For those not familiar, SIGIR is the ACM’s Special Interest Group in Information Retrieval and it holds a conference in some nice location (next year is in Austrialia!) around the world each year where the large majority of leaders in IR (academic and commercial) gather to present the latest research in information retrieval on topics ranging from low-level efficiency (anyone up for discussing posting lists?) discussions to recommendation engines to high level user behavior studies on why and how people search.

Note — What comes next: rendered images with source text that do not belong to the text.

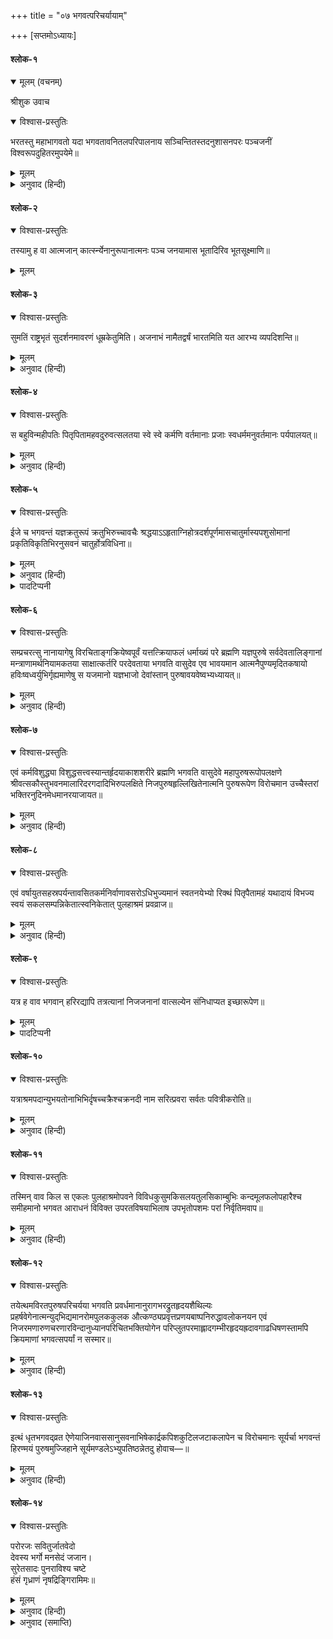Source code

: +++
title = "०७ भगवत्परिचर्यायाम्"

+++
[सप्तमोऽध्यायः]



#### श्लोक-१


<details open><summary>मूलम् (वचनम्)</summary>

श्रीशुक उवाच
</details>

<details open><summary>विश्वास-प्रस्तुतिः</summary>

भरतस्तु महाभागवतो यदा भगवतावनितलपरिपालनाय सञ्चिन्तितस्तदनुशासनपरः पञ्चजनीं विश्वरूपदुहितरमुपयेमे॥
</details>

<details><summary>मूलम्</summary>

भरतस्तु महाभागवतो यदा भगवतावनितलपरिपालनाय सञ्चिन्तितस्तदनुशासनपरः पञ्चजनीं विश्वरूपदुहितरमुपयेमे॥
</details>

<details><summary>अनुवाद (हिन्दी)</summary>

श्रीशुकदेवजी कहते हैं—राजन्! महाराज भरत बड़े ही भगवद‍्भक्त थे। भगवान् ऋषभदेवने अपने संकल्पमात्रसे उन्हें पृथ्वीकी रक्षा करनेके लिये नियुक्त कर दिया। उन्होंने उनकी आज्ञामें स्थित रहकर विश्वरूपकी कन्या पंचजनीसे विवाह किया॥ १॥
</details>

#### श्लोक-२


<details open><summary>विश्वास-प्रस्तुतिः</summary>

तस्यामु ह वा आत्मजान् कात्‍स्‍न्‍‍‍र्येनानुरूपानात्मनः पञ्च जनयामास भूतादिरिव भूतसूक्ष्माणि॥
</details>

<details><summary>मूलम्</summary>

तस्यामु ह वा आत्मजान् कात्‍स्‍न्‍‍‍र्येनानुरूपानात्मनः पञ्च जनयामास भूतादिरिव भूतसूक्ष्माणि॥
</details>

#### श्लोक-३


<details open><summary>विश्वास-प्रस्तुतिः</summary>

सुमतिं राष्ट्रभृतं सुदर्शनमावरणं धूम्रकेतुमिति। अजनाभं नामैतद्वर्षं भारतमिति यत आरभ्य व्यपदिशन्ति॥
</details>

<details><summary>मूलम्</summary>

सुमतिं राष्ट्रभृतं सुदर्शनमावरणं धूम्रकेतुमिति। अजनाभं नामैतद्वर्षं भारतमिति यत आरभ्य व्यपदिशन्ति॥
</details>

<details><summary>अनुवाद (हिन्दी)</summary>

जिस प्रकार तामस अहंकारसे शब्दादि पाँच भूततन्मात्र उत्पन्न होते हैं—उसी प्रकार पंचजनीके गर्भसे उनके सुमति, राष्ट्रभृत्, सुदर्शन, आवरण और धूम्रकेतु नामक पाँच पुत्र हुए—जो सर्वथा उन्हींके समान थे। इस वर्षको, जिसका नाम पहले अजनाभवर्ष था, राजा भरतके समयसे ही ‘भारतवर्ष’ कहते हैं॥ २-३॥
</details>

#### श्लोक-४


<details open><summary>विश्वास-प्रस्तुतिः</summary>

स बहुविन्महीपतिः पितृपितामहवदुरुवत्सलतया स्वे स्वे कर्मणि वर्तमानाः प्रजाः स्वधर्ममनुवर्तमानः पर्यपालयत्॥
</details>

<details><summary>मूलम्</summary>

स बहुविन्महीपतिः पितृपितामहवदुरुवत्सलतया स्वे स्वे कर्मणि वर्तमानाः प्रजाः स्वधर्ममनुवर्तमानः पर्यपालयत्॥
</details>

<details><summary>अनुवाद (हिन्दी)</summary>

महाराज भरत बहुज्ञ थे। वे अपने-अपने कर्मोंमें लगी हुई प्रजाका अपने बाप-दादोंके समान स्वधर्ममें स्थित रहते हुए अत्यन्त वात्सल्यभावसे पालन करने लगे॥ ४॥
</details>

#### श्लोक-५


<details open><summary>विश्वास-प्रस्तुतिः</summary>

ईजे च भगवन्तं यज्ञक्रतुरूपं क्रतुभिरुच्चावचैः श्रद्धयाऽऽहृताग्निहोत्रदर्शपूर्णमासचातुर्मास्यपशुसोमानां प्रकृतिविकृतिभिरनुसवनं चातुर्होत्रविधिना॥
</details>

<details><summary>मूलम्</summary>

ईजे च भगवन्तं यज्ञक्रतुरूपं क्रतुभिरुच्चावचैः श्रद्धयाऽऽहृताग्निहोत्रदर्शपूर्णमासचातुर्मास्यपशुसोमानां प्रकृतिविकृतिभिरनुसवनं चातुर्होत्रविधिना॥
</details>

<details><summary>अनुवाद (हिन्दी)</summary>

उन्होंने होता, अध्वर्यु, उद‍्गाता और ब्रह्मा—इन चार ऋत्विजों द्वारा कराये जानेवाले प्रकृति और विकृति* दोनों प्रकारके अग्निहोत्र, दर्श, पूर्णमास, चातुर्मास्य, पशु और सोम आदि छोटे-बड़े क्रतुओं (यज्ञों)-से यथासमय श्रद्धापूर्वक यज्ञ और क्रतुरूप श्रीभगवान‍्का यजन किया॥ ५॥
</details>

<details><summary>पादटिप्पनी</summary>

* प्रकृति और विकृति-भेदसे अग्निहोत्रादि क्रतु दो प्रकारके होते हैं। सम्पूर्ण अंगोंसे युक्त क्रतुओंको ‘प्रकृति’ कहते हैं और जिनमें सब अंग पूर्ण नहीं होते, किसी-न-किसी अंगकी कमी रहती है, उन्हें ‘विकृति’ कहते हैं।
</details>

#### श्लोक-६


<details open><summary>विश्वास-प्रस्तुतिः</summary>

सम्प्रचरत्सु नानायागेषु विरचिताङ्गक्रियेष्वपूर्वं यत्तत्क्रियाफलं धर्माख्यं परे ब्रह्मणि यज्ञपुरुषे सर्वदेवतालिङ्गानां मन्त्राणामर्थनियामकतया साक्षात्कर्तरि परदेवताया भगवति वासुदेव एव भावयमान आत्मनैपुण्यमृदितकषायो हविःष्वध्वर्युभिर्गृह्यमाणेषु स यजमानो यज्ञभाजो देवांस्तान् पुरुषावयवेष्वभ्यध्यायत्॥
</details>

<details><summary>मूलम्</summary>

सम्प्रचरत्सु नानायागेषु विरचिताङ्गक्रियेष्वपूर्वं यत्तत्क्रियाफलं धर्माख्यं परे ब्रह्मणि यज्ञपुरुषे सर्वदेवतालिङ्गानां मन्त्राणामर्थनियामकतया साक्षात्कर्तरि परदेवताया भगवति वासुदेव एव भावयमान आत्मनैपुण्यमृदितकषायो हविःष्वध्वर्युभिर्गृह्यमाणेषु स यजमानो यज्ञभाजो देवांस्तान् पुरुषावयवेष्वभ्यध्यायत्॥
</details>

<details><summary>अनुवाद (हिन्दी)</summary>

इस प्रकार अंग और क्रियाओंके सहित भिन्न-भिन्न यज्ञोंके अनुष्ठानके समय जब अध्वर्युगण आहुति देनेके लिये हवि हाथमें लेते, तो यजमान भरत उस यज्ञकर्मसे होनेवाले पुण्यरूप फलको यज्ञपुरुष भगवान् वासुदेवके अर्पण कर देते थे। वस्तुतः वे परब्रह्म ही इन्द्रादि समस्त देवताओंके प्रकाशक, मन्त्रोंके वास्तविक प्रतिपाद्य तथा उन देवताओंके भी नियामक होनेसे मुख्य कर्ता एवं प्रधान देव हैं। इस प्रकार अपनी भगवदर्पण बुद्धिरूप कुशलतासे हृदयके राग-द्वेषादि मलोंका मार्जन करते हुए वे सूर्यादि सभी यज्ञभोक्ता देवताओंका भगवान‍्के नेत्रादि अवयवोंके रूपमें चिन्तन करते थे॥ ६॥
</details>

#### श्लोक-७


<details open><summary>विश्वास-प्रस्तुतिः</summary>

एवं कर्मविशुद्ध्या विशुद्धसत्त्वस्यान्तर्हृदयाकाशशरीरे ब्रह्मणि भगवति वासुदेवे महापुरुषरूपोपलक्षणे श्रीवत्सकौस्तुभवनमालारिदरगदादिभिरुपलक्षिते निजपुरुषहृल्लिखितेनात्मनि पुरुषरूपेण विरोचमान उच्चैस्तरां भक्तिरनुदिनमेधमानरयाजायत॥
</details>

<details><summary>मूलम्</summary>

एवं कर्मविशुद्ध्या विशुद्धसत्त्वस्यान्तर्हृदयाकाशशरीरे ब्रह्मणि भगवति वासुदेवे महापुरुषरूपोपलक्षणे श्रीवत्सकौस्तुभवनमालारिदरगदादिभिरुपलक्षिते निजपुरुषहृल्लिखितेनात्मनि पुरुषरूपेण विरोचमान उच्चैस्तरां भक्तिरनुदिनमेधमानरयाजायत॥
</details>

<details><summary>अनुवाद (हिन्दी)</summary>

इस तरह कर्मकी शुद्धिसे उनका अन्तःकरण शुद्ध हो गया। तब उन्हें अन्तर्यामीरूपसे विराजमान, हृदयाकाशमें ही अभिव्यक्त होनेवाले, ब्रह्मस्वरूप एवं महापुरुषोंके लक्षणोंसे उपलक्षित भगवान् वासुदेवमें—जो श्रीवत्स, कौस्तुभ, वनमाला, चक्र, शंख और गदा आदिसे सुशोभित तथा नारदादि निजजनोंके हृदयोंमें चित्रके समान निश्चलभावसे स्थित रहते हैं—दिन-दिन वेगपूर्वक बढ़नेवाली उत्कृष्ट भक्ति प्राप्त हुई॥ ७॥
</details>

#### श्लोक-८


<details open><summary>विश्वास-प्रस्तुतिः</summary>

एवं वर्षायुतसहस्रपर्यन्तावसितकर्मनिर्वाणावसरोऽधिभुज्यमानं स्वतनयेभ्यो रिक्थं पितृपैतामहं यथादायं विभज्य स्वयं सकलसम्पन्निकेतात्स्वनिकेतात् पुलहाश्रमं प्रवव्राज॥
</details>

<details><summary>मूलम्</summary>

एवं वर्षायुतसहस्रपर्यन्तावसितकर्मनिर्वाणावसरोऽधिभुज्यमानं स्वतनयेभ्यो रिक्थं पितृपैतामहं यथादायं विभज्य स्वयं सकलसम्पन्निकेतात्स्वनिकेतात् पुलहाश्रमं प्रवव्राज॥
</details>

<details><summary>अनुवाद (हिन्दी)</summary>

इस प्रकार एक करोड़ वर्ष निकल जानेपर उन्होंने राज्यभोगका प्रारब्ध क्षीण हुआ जानकर अपनी भोगी हुई वंशपरम्परागत सम्पत्तिको यथायोग्य पुत्रोंमें बाँट दिया। फिर अपने सर्वसम्पत्तिसम्पन्न राजमहलसे निकलकर वे पुलहाश्रम (हरिहरक्षेत्र)-में चले आये॥ ८॥
</details>

#### श्लोक-९


<details open><summary>विश्वास-प्रस्तुतिः</summary>

यत्र ह वाव भगवान् हरिरद्यापि तत्रत्यानां निजजनानां वात्सल्येन संनिधाप्यत इच्छारूपेण॥
</details>

<details><summary>मूलम्</summary>

यत्र ह वाव भगवान् हरिरद्यापि तत्रत्यानां निजजनानां वात्सल्येन संनिधाप्यत इच्छारूपेण॥
</details>

<details><summary>पादटिप्पनी</summary>

इस पुलहाश्रममें रहनेवाले भक्तोंपर भगवान‍्का बड़ा ही वात्सल्य है। वे आज भी उनसे उनके इष्टरूपमें मिलते रहते हैं॥ ९॥
</details>

#### श्लोक-१०


<details open><summary>विश्वास-प्रस्तुतिः</summary>

यत्राश्रमपदान्युभयतोनाभिभिर्दृषच्चक्रैश्चक्रनदी नाम सरित्प्रवरा सर्वतः पवित्रीकरोति॥
</details>

<details><summary>मूलम्</summary>

यत्राश्रमपदान्युभयतोनाभिभिर्दृषच्चक्रैश्चक्रनदी नाम सरित्प्रवरा सर्वतः पवित्रीकरोति॥
</details>

<details><summary>अनुवाद (हिन्दी)</summary>

वहाँ चक्रनदी (गण्डकी) नामकी प्रसिद्ध सरिता चक्राकार शालग्राम-शिलाओंसे, जिनके ऊपर-नीचे दोनों ओर नाभिके समान चिह्न होते हैं, सब ओरसे ऋषियोंके आश्रमोंको पवित्र करती रहती है॥ १०॥
</details>

#### श्लोक-११


<details open><summary>विश्वास-प्रस्तुतिः</summary>

तस्मिन् वाव किल स एकलः पुलहाश्रमोपवने विविधकुसुमकिसलयतुलसिकाम्बुभिः कन्दमूलफलोपहारैश्च समीहमानो भगवत आराधनं विविक्त उपरतविषयाभिलाष उपभृतोपशमः परां निर्वृतिमवाप॥
</details>

<details><summary>मूलम्</summary>

तस्मिन् वाव किल स एकलः पुलहाश्रमोपवने विविधकुसुमकिसलयतुलसिकाम्बुभिः कन्दमूलफलोपहारैश्च समीहमानो भगवत आराधनं विविक्त उपरतविषयाभिलाष उपभृतोपशमः परां निर्वृतिमवाप॥
</details>

<details><summary>अनुवाद (हिन्दी)</summary>

उस पुलहाश्रमके उपवनमें एकान्त स्थानमें अकेले ही रहकर वे अनेक प्रकारके पत्र, पुष्प, तुलसीदल, जल और कन्द-मूल-फलादि उपहारोंसे भगवान‍्की आराधना करने लगे। इससे उनका अन्तःकरण समस्त विषयाभिलाषाओंसे निवृत्त होकर शान्त हो गया और उन्हें परम आनन्द प्राप्त हुआ॥ ११॥
</details>

#### श्लोक-१२


<details open><summary>विश्वास-प्रस्तुतिः</summary>

तयेत्थमविरतपुरुषपरिचर्यया भगवति प्रवर्धमानानुरागभरद्रुतहृदयशैथिल्यः प्रहर्षवेगेनात्मन्युद‍्भिद्यमानरोमपुलककुलक औत्कण्ठ्यप्रवृत्तप्रणयबाष्पनिरुद्धावलोकनयन एवं निजरमणारुणचरणारविन्दानुध्यानपरिचितभक्तियोगेन परिप्लुतपरमाह्लादगम्भीरहृदयह्रदावगाढधिषणस्तामपि क्रियमाणां भगवत्सपर्यां न सस्मार॥
</details>

<details><summary>मूलम्</summary>

तयेत्थमविरतपुरुषपरिचर्यया भगवति प्रवर्धमानानुरागभरद्रुतहृदयशैथिल्यः प्रहर्षवेगेनात्मन्युद‍्भिद्यमानरोमपुलककुलक औत्कण्ठ्यप्रवृत्तप्रणयबाष्पनिरुद्धावलोकनयन एवं निजरमणारुणचरणारविन्दानुध्यानपरिचितभक्तियोगेन परिप्लुतपरमाह्लादगम्भीरहृदयह्रदावगाढधिषणस्तामपि क्रियमाणां भगवत्सपर्यां न सस्मार॥
</details>

<details><summary>अनुवाद (हिन्दी)</summary>

इस प्रकार जब वे नियमपूर्वक भगवान‍्की परिचर्या करने लगे, तब उससे प्रेमका वेग बढ़ता गया—जिससे उनका हृदय द्रवीभूत होकर शान्त हो गया, आनन्दके प्रबल वेगसे शरीरमें रोमांच होने लगा तथा उत्कण्ठाके कारण नेत्रोंमें प्रेमके आँसू उमड़ आये, जिससे उनकी दृष्टि रुक गयी। अन्तमें जब अपने प्रियतमके अरुण चरणारविन्दोंके ध्यानसे भक्तियोगका आविर्भाव हुआ, तब परमानन्दसे सराबोर हृदयरूप गम्भीर सरोवरमें बुद्धिके डूब जानेसे उन्हें उस नियमपूर्वक की जानेवाली भगवत्पूजाका भी स्मरण न रहा॥ १२॥
</details>

#### श्लोक-१३


<details open><summary>विश्वास-प्रस्तुतिः</summary>

इत्थं धृतभगवद्‍व्रत ऐणेयाजिनवाससानुसवनाभिषेकार्द्रकपिशकुटिलजटाकलापेन च विरोचमानः सूर्यर्चा भगवन्तं हिरण्मयं पुरुषमुज्जिहाने सूर्यमण्डलेऽभ्युपतिष्ठन्नेतदु होवाच—॥
</details>

<details><summary>मूलम्</summary>

इत्थं धृतभगवद्‍व्रत ऐणेयाजिनवाससानुसवनाभिषेकार्द्रकपिशकुटिलजटाकलापेन च विरोचमानः सूर्यर्चा भगवन्तं हिरण्मयं पुरुषमुज्जिहाने सूर्यमण्डलेऽभ्युपतिष्ठन्नेतदु होवाच—॥
</details>

<details><summary>अनुवाद (हिन्दी)</summary>

इस प्रकार वे भगवत्सेवाके नियममें ही तत्पर रहते थे, शरीरपर कृष्णमृगचर्म धारण करते थे तथा त्रिकालस्नानके कारण भीगते रहनेसे उनके केश भूरी-भूरी घुँघराली लटोंमें परिणत हो गये थे, जिनसे वे बड़े ही सुहावने लगते थे। वे उदित हुए सूर्यमण्डलमें सूर्यसम्बन्धिनी ऋचाओंद्वारा ज्योतिर्मय परमपुरुष भगवान् नारायणकी आराधना करते और इस प्रकार कहते—॥ १३॥
</details>

#### श्लोक-१४


<details open><summary>विश्वास-प्रस्तुतिः</summary>

परोरजः सवितुर्जातवेदो  
देवस्य भर्गो मनसेदं जजान।  
सुरेतसादः पुनराविश्य चष्टे  
हंसं गृध्राणं नृषद्रिङ्गिरामिमः॥
</details>

<details><summary>मूलम्</summary>

परोरजः सवितुर्जातवेदो  
देवस्य भर्गो मनसेदं जजान।  
सुरेतसादः पुनराविश्य चष्टे  
हंसं गृध्राणं नृषद्रिङ्गिरामिमः॥
</details>

<details><summary>अनुवाद (हिन्दी)</summary>

‘भगवान् सूर्यका कर्मफलदायक तेज प्रकृतिसे परे है। उसीने संकल्पद्वारा इस जगत‍्की उत्पत्ति की है। फिर वही अन्तर्यामीरूपसे इसमें प्रविष्ट होकर अपनी चित्-शक्तिद्वारा विषयलोलुप जीवोंकी रक्षा करता है। हम उसी बुद्धिप्रवर्त्तक तेजकी शरण लेते हैं’॥ १४॥
</details>

<details><summary>अनुवाद (समाप्ति)</summary>

इति श्रीमद‍्भागवते महापुराणे पारमहंस्यां संहितायां पञ्चमस्कन्धे भरतचरिते भगवत्परिचर्यायां सप्तमोऽध्यायः॥ ७॥
</details>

Why would an open source engineering type like me attend a conference with an academic bent? First and foremost, it’s a high quality conference packed with people doing some really interesting things with search and user analytics at scale. Second, there is a boatload of Lucene and Solr users at the conference and it’s great to interact with them. Third, it refreshes my thinking and causes me to reconsider previously held assumptions about what is happening in search and about why users do the things they do. Fourth, there are a lot of great connections to be made as well as opportunities to find amazing talent.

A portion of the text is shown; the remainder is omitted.